TEN GREAT FILMS FROM 2006 (in no particular order):

BRICK (US, Rian Johnson)
Out of the 54 theatrically-released films I saw in 2006, I only found six that I really loved, and had to actually add four more to round out this list. But I do not hesitate to name the high school homage to noir Brick as among the very best that 2006 had to offer - even if it is technically a 2005 film. It's one of those rare pictures that actually got me excited about the medium.


LADY VENGEANCE (South Korea, Chan-wook Park)
I can't believe I missed Lady Vengeance in the theaters, after getting blown away by Park's Oldboy. But I must say, it's another viscerally beautiful film by Park. Less violent than the first two films in Park's "revenge" trilogy, it's no less disturbing. I didn't quite buy the weird fairy tale graphics at the beginning, but a half hour in, I was sold. And the final act is intense. See this!


THE WORLD'S FASTEST INDIAN (New Zealand, Roger Donaldson)
This too is a 2005 film, but the more interesting foreign and independent films take a while to reach American screens. Anthony Hopkins is great fun as a stubborn old motorbike enthusiast who makes the trek from smalltown New Zealand to the salt flats of Utah to break land speed records. A real stand up and cheer movie.


A SCANNER DARKLY (US, Richard Linklater)
This was not a film I expected to like: Keanu Reeves? Winona Ryder? Richard Linklater messing around again with that digital rotoscoping from Waking Life, which I hated? But I was impressed by its hallucinogenic animation and its faithfulness to the Philip K. Dick novel, about drug abuse amid a Big Brother-ish police state in the near future. It's funny, weird, angry, smart and ultimately quite sad.


LUNACY (Czech Republic, Jan Svankmajer)
One of those challenging foreign movies that only screen in a couple of theaters for a few days, stop-motion animator Svankmajer's mostly live action feature is a scathingly anti-religious film that puts the meaning behind the philosophies of the oft-misunderstood Marquis de Sade up on screen in ways that the overpraised - and now mostly forgotten - Quills only wishes it could have done.
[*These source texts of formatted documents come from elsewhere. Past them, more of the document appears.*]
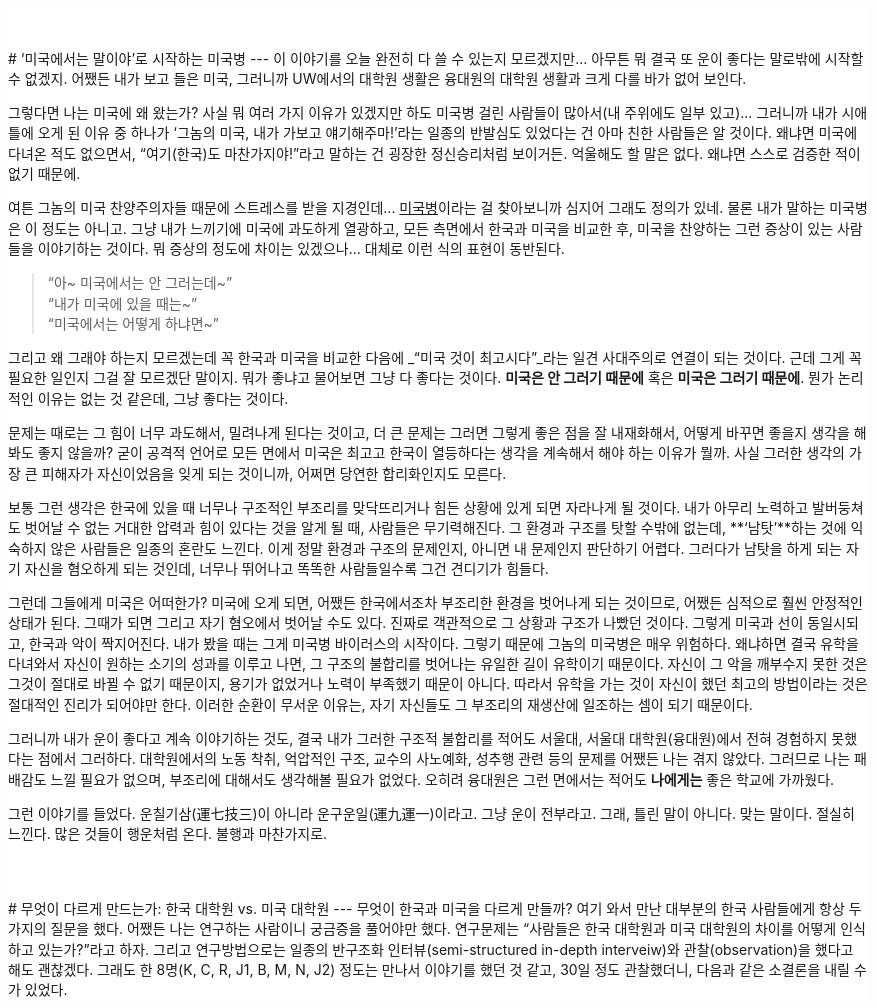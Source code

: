 <br>
<br>
# ‘미국에서는 말이야’로 시작하는 미국병
---
이 이야기를 오늘 완전히 다 쓸 수 있는지 모르겠지만... 아무튼 뭐 결국 또 운이 좋다는 말로밖에 시작할 수 없겠지. 어쨌든 내가 보고 들은 미국, 그러니까 UW에서의 대학원 생활은 융대원의 대학원 생활과 크게 다를 바가 없어 보인다. 

그렇다면 나는 미국에 왜 왔는가? 사실 뭐 여러 가지 이유가 있겠지만 하도 미국병 걸린 사람들이 많아서(내 주위에도 일부 있고)... 그러니까 내가 시애틀에 오게 된 이유 중 하나가 ‘그놈의 미국, 내가 가보고 얘기해주마!’라는 일종의 반발심도 있었다는 건 아마 친한 사람들은 알 것이다. 왜냐면 미국에 다녀온 적도 없으면서, “여기(한국)도 마찬가지야!”라고 말하는 건 굉장한 정신승리처럼 보이거든. 억울해도 할 말은 없다. 왜냐면 스스로 검증한 적이 없기 때문에. 

여튼 그놈의 미국 찬양주의자들 때문에 스트레스를 받을 지경인데... [미국병](https://namu.wiki/w/미국병/미국%20진출)이라는 걸 찾아보니까 심지어 그래도 정의가 있네. 물론 내가 말하는 미국병은 이 정도는 아니고. 그냥 내가 느끼기에 미국에 과도하게 열광하고, 모든 측면에서 한국과 미국을 비교한 후, 미국을 찬양하는 그런 증상이 있는 사람들을 이야기하는 것이다. 뭐 증상의 정도에 차이는 있겠으나... 대체로 이런 식의 표현이 동반된다.

> “아~ 미국에서는 안 그러는데~”  
> “내가 미국에 있을 때는~”  
> “미국에서는 어떻게 하냐면~”  

그리고 왜 그래야 하는지 모르겠는데 꼭 한국과 미국을 비교한 다음에 _“미국 것이 최고시다”_라는 일견 사대주의로 연결이 되는 것이다. 근데 그게 꼭 필요한 일인지 그걸 잘 모르겠단 말이지. 뭐가 좋냐고 물어보면 그냥 다 좋다는 것이다. **미국은 안 그러기 때문에** 혹은 **미국은 그러기 때문에**. 뭔가 논리적인 이유는 없는 것 같은데, 그냥 좋다는 것이다. 

문제는 때로는 그 힘이 너무 과도해서, 밀려나게 된다는 것이고, 더 큰 문제는 그러면 그렇게 좋은 점을 잘 내재화해서, 어떻게 바꾸면 좋을지 생각을 해봐도 좋지 않을까? 굳이 공격적 언어로 모든 면에서 미국은 최고고 한국이 열등하다는 생각을 계속해서 해야 하는 이유가 뭘까. 사실 그러한 생각의 가장 큰 피해자가 자신이었음을 잊게 되는 것이니까, 어쩌면 당연한 합리화인지도 모른다. 

보통 그런 생각은 한국에 있을 때 너무나 구조적인 부조리를 맞닥뜨리거나 힘든 상황에 있게 되면 자라나게 될 것이다. 내가 아무리 노력하고 발버둥쳐도 벗어날 수 없는 거대한 압력과 힘이 있다는 것을 알게 될 때, 사람들은 무기력해진다. 그 환경과 구조를 탓할 수밖에 없는데, **‘남탓’**하는 것에 익숙하지 않은 사람들은 일종의 혼란도 느낀다. 이게 정말 환경과 구조의 문제인지, 아니면 내 문제인지 판단하기 어렵다. 그러다가 남탓을 하게 되는 자기 자신을 혐오하게 되는 것인데, 너무나 뛰어나고 똑똑한 사람들일수록 그건 견디기가 힘들다. 

그런데 그들에게 미국은 어떠한가? 미국에 오게 되면, 어쨌든 한국에서조차 부조리한 환경을 벗어나게 되는 것이므로, 어쨌든 심적으로 훨씬 안정적인 상태가 된다. 그때가 되면 그리고 자기 혐오에서 벗어날 수도 있다. 진짜로 객관적으로 그 상황과 구조가 나빴던 것이다. 그렇게 미국과 선이 동일시되고, 한국과 악이 짝지어진다. 내가 봤을 때는 그게 미국병 바이러스의 시작이다. 그렇기 때문에 그놈의 미국병은 매우 위험하다. 왜냐하면 결국 유학을 다녀와서 자신이 원하는 소기의 성과를 이루고 나면, 그 구조의 불합리를 벗어나는 유일한 길이 유학이기 때문이다. 자신이 그 악을 깨부수지 못한 것은 그것이 절대로 바뀔 수 없기 때문이지, 용기가 없었거나 노력이 부족했기 때문이 아니다. 따라서 유학을 가는 것이 자신이 했던 최고의 방법이라는 것은 절대적인 진리가 되어야만 한다. 이러한 순환이 무서운 이유는, 자기 자신들도 그 부조리의 재생산에 일조하는 셈이 되기 때문이다. 

그러니까 내가 운이 좋다고 계속 이야기하는 것도, 결국 내가 그러한 구조적 불합리를 적어도 서울대, 서울대 대학원(융대원)에서 전혀 경험하지 못했다는 점에서 그러하다. 대학원에서의 노동 착취, 억압적인 구조, 교수의 사노예화, 성추행 관련 등의 문제를 어쨌든 나는 겪지 않았다. 그러므로 나는 패배감도 느낄 필요가 없으며, 부조리에 대해서도 생각해볼 필요가 없었다. 오히려 융대원은 그런 면에서는 적어도 **나에게는** 좋은 학교에 가까웠다.

그런 이야기를 들었다. 운칠기삼(運七技三)이 아니라 운구운일(運九運一)이라고. 그냥 운이 전부라고. 그래, 틀린 말이 아니다. 맞는 말이다. 절실히 느낀다. 많은 것들이 행운처럼 온다. 불행과 마찬가지로. 

<br>
<br>
# 무엇이 다르게 만드는가: 한국 대학원 vs. 미국 대학원
---
무엇이 한국과 미국을 다르게 만들까? 여기 와서 만난 대부분의 한국 사람들에게 항상 두 가지의 질문을 했다. 어쨌든 나는 연구하는 사람이니 궁금증을 풀어야만 했다. 연구문제는 “사람들은 한국 대학원과 미국 대학원의 차이를 어떻게 인식하고 있는가?”라고 하자. 그리고 연구방법으로는 일종의 반구조화 인터뷰(semi-structured in-depth interveiw)와 관찰(observation)을 했다고 해도 괜찮겠다. 그래도 한 8명(K, C, R, J1, B, M, N, J2) 정도는 만나서 이야기를 했던 것 같고, 30일 정도 관찰했더니, 다음과 같은 소결론을 내릴 수가 있었다.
THE QUEEN (UK, Stephen Frears)
It's funny to read critics' "ten best" lists at the end of each year. You always see the same movies. There's a faddishness behind some choices: Babel and Letters from Iwo Jima are good, not great. The much-honored The Queen, however, is terrific. Helen Mirren as Elizabeth II got all the attention, but the film itself is a rich study of the ambiguous relationship between royalty and the public.


THE AURA (Argentina/Spain, Fabián Bielinsky)
This slow little thriller is the final film by Bielinsky, who died at the age of 47 last year. Seek it out. I actually liked it more than Bielinsky's better-received predecessor Nine Queens. It's a deeper, more meaningful work. Beautifully shot, well-acted, and with an intriguing story about a lonely nobody who casually lies his way into a gang of criminals out for a big heist, The Aura is something special.
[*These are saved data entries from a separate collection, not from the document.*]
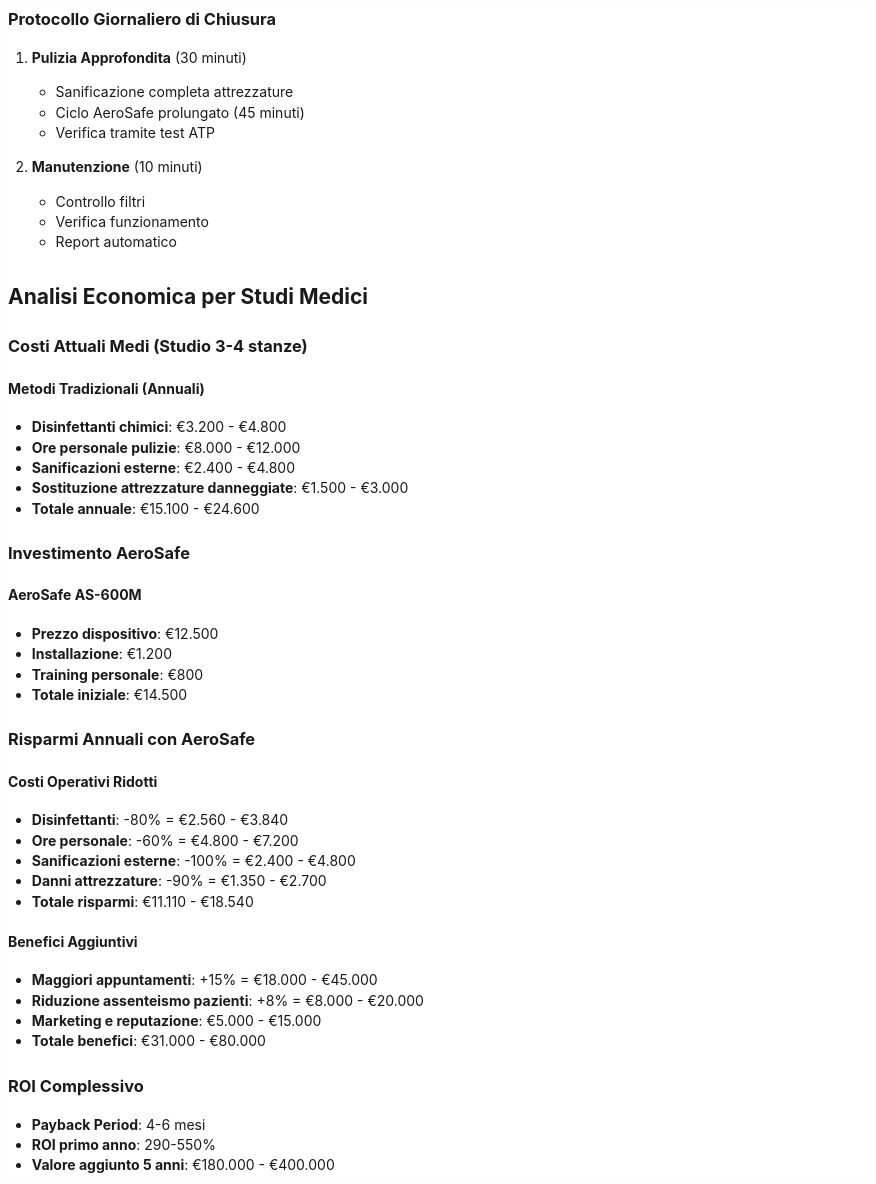 ### Protocollo Giornaliero di Chiusura
1. **Pulizia Approfondita** (30 minuti)
   - Sanificazione completa attrezzature
   - Ciclo AeroSafe prolungato (45 minuti)
   - Verifica tramite test ATP

2. **Manutenzione** (10 minuti)
   - Controllo filtri
   - Verifica funzionamento
   - Report automatico

## Analisi Economica per Studi Medici

### Costi Attuali Medi (Studio 3-4 stanze)

#### Metodi Tradizionali (Annuali)
- **Disinfettanti chimici**: €3.200 - €4.800
- **Ore personale pulizie**: €8.000 - €12.000
- **Sanificazioni esterne**: €2.400 - €4.800
- **Sostituzione attrezzature danneggiate**: €1.500 - €3.000
- **Totale annuale**: €15.100 - €24.600

### Investimento AeroSafe

#### AeroSafe AS-600M
- **Prezzo dispositivo**: €12.500
- **Installazione**: €1.200
- **Training personale**: €800
- **Totale iniziale**: €14.500

### Risparmi Annuali con AeroSafe

#### Costi Operativi Ridotti
- **Disinfettanti**: -80% = €2.560 - €3.840
- **Ore personale**: -60% = €4.800 - €7.200
- **Sanificazioni esterne**: -100% = €2.400 - €4.800
- **Danni attrezzature**: -90% = €1.350 - €2.700
- **Totale risparmi**: €11.110 - €18.540

#### Benefici Aggiuntivi
- **Maggiori appuntamenti**: +15% = €18.000 - €45.000
- **Riduzione assenteismo pazienti**: +8% = €8.000 - €20.000
- **Marketing e reputazione**: €5.000 - €15.000
- **Totale benefici**: €31.000 - €80.000

### ROI Complessivo
- **Payback Period**: 4-6 mesi
- **ROI primo anno**: 290-550%
- **Valore aggiunto 5 anni**: €180.000 - €400.000
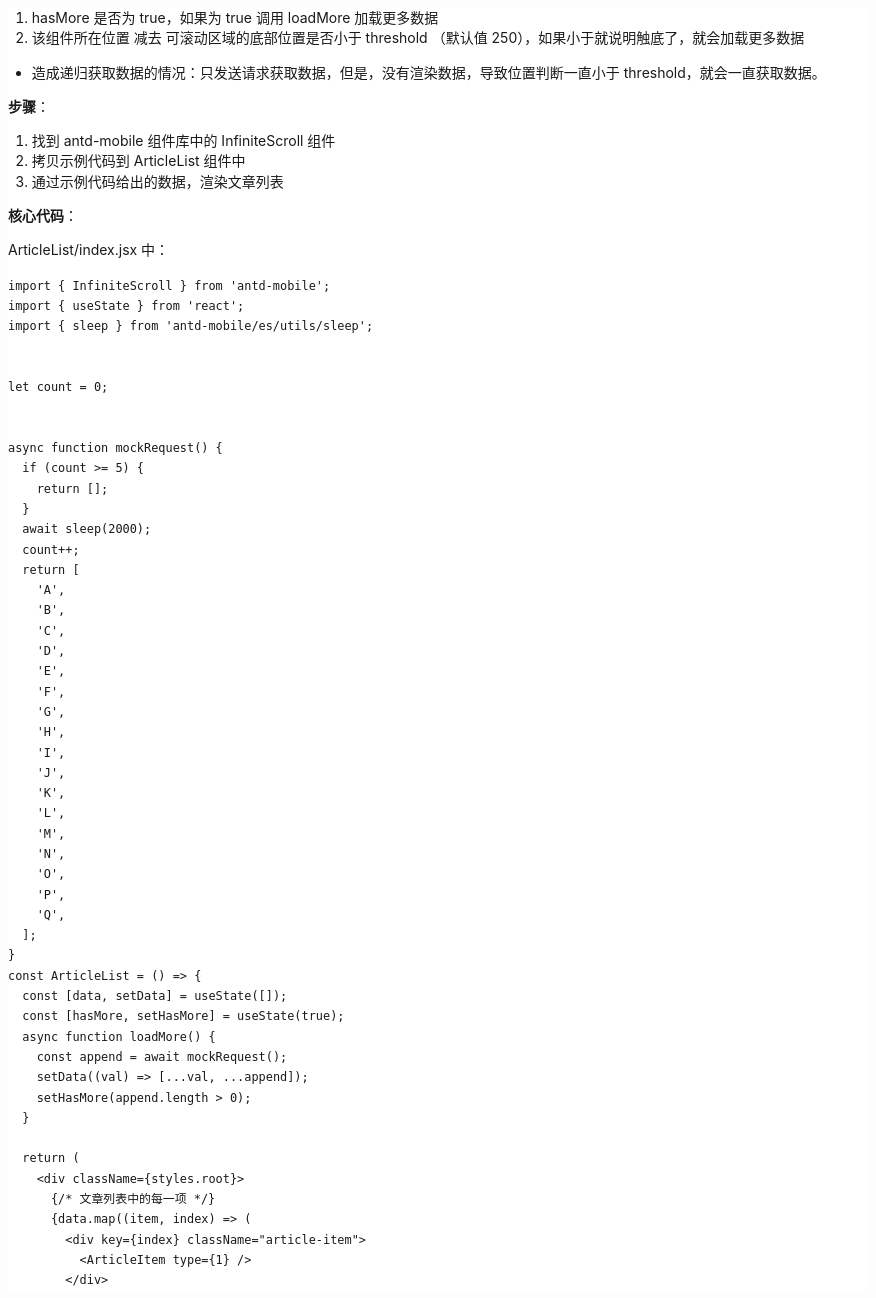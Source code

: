  1. hasMore 是否为 true，如果为 true 调用 loadMore 加载更多数据
  2. 该组件所在位置 减去 可滚动区域的底部位置是否小于 threshold （默认值 250），如果小于就说明触底了，就会加载更多数据
  
- 造成递归获取数据的情况：只发送请求获取数据，但是，没有渲染数据，导致位置判断一直小于 threshold，就会一直获取数据。

**步骤**：

1. 找到 antd-mobile 组件库中的 InfiniteScroll 组件
2. 拷贝示例代码到 ArticleList 组件中
3. 通过示例代码给出的数据，渲染文章列表

**核心代码**：

ArticleList/index.jsx 中：

```tsx
import { InfiniteScroll } from 'antd-mobile';
import { useState } from 'react';
import { sleep } from 'antd-mobile/es/utils/sleep';


let count = 0;


async function mockRequest() {
  if (count >= 5) {
    return [];
  }
  await sleep(2000);
  count++;
  return [
    'A',
    'B',
    'C',
    'D',
    'E',
    'F',
    'G',
    'H',
    'I',
    'J',
    'K',
    'L',
    'M',
    'N',
    'O',
    'P',
    'Q',
  ];
}
const ArticleList = () => {
  const [data, setData] = useState([]);
  const [hasMore, setHasMore] = useState(true);
  async function loadMore() {
    const append = await mockRequest();
    setData((val) => [...val, ...append]);
    setHasMore(append.length > 0);
  }

  return (
    <div className={styles.root}>
      {/* 文章列表中的每一项 */}
      {data.map((item, index) => (
        <div key={index} className="article-item">
          <ArticleItem type={1} />
        </div>
```

  [channelId]: articles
CHILDREN OF MEN (UK/US, Alfonso Cuarón)
Edge-of-your-seat science fiction from the talented Cuarón has a great central performance by Clive Owen and nonstop action. Some complain that its story - about a pregnant women in a future devoid of pregnant women - is poorly developed, but I disagree. There are so many details packed into Children of Men that it warrants repeat viewings, where the story's strengths may become more evident.


UNITED 93 (US, Paul Greengrass)
The year's other great suspense picture takes place in the all-too-recent past, with a documentary approach to the story of the courageous passengers on the fourth hijacked airliner on September 11, 2001. Although many regard the passengers as patriotic heroes, the film shows them simply as resourceful but desperate human beings doing what they can to save their own lives.


INLAND EMPIRE (US, David Lynch)
It's thoroughly confusing, it's three hours long, it's shot on video. It's turned off even rabid fans of writer/director Lynch. But Inland Empire is not pointless or self-indulgent. It is a mature work of art by a filmmaker at the peak of his creativity, and is so filled with ideas and imagination that I'd be a fool to write it off, even if I'm only starting to barely understand it.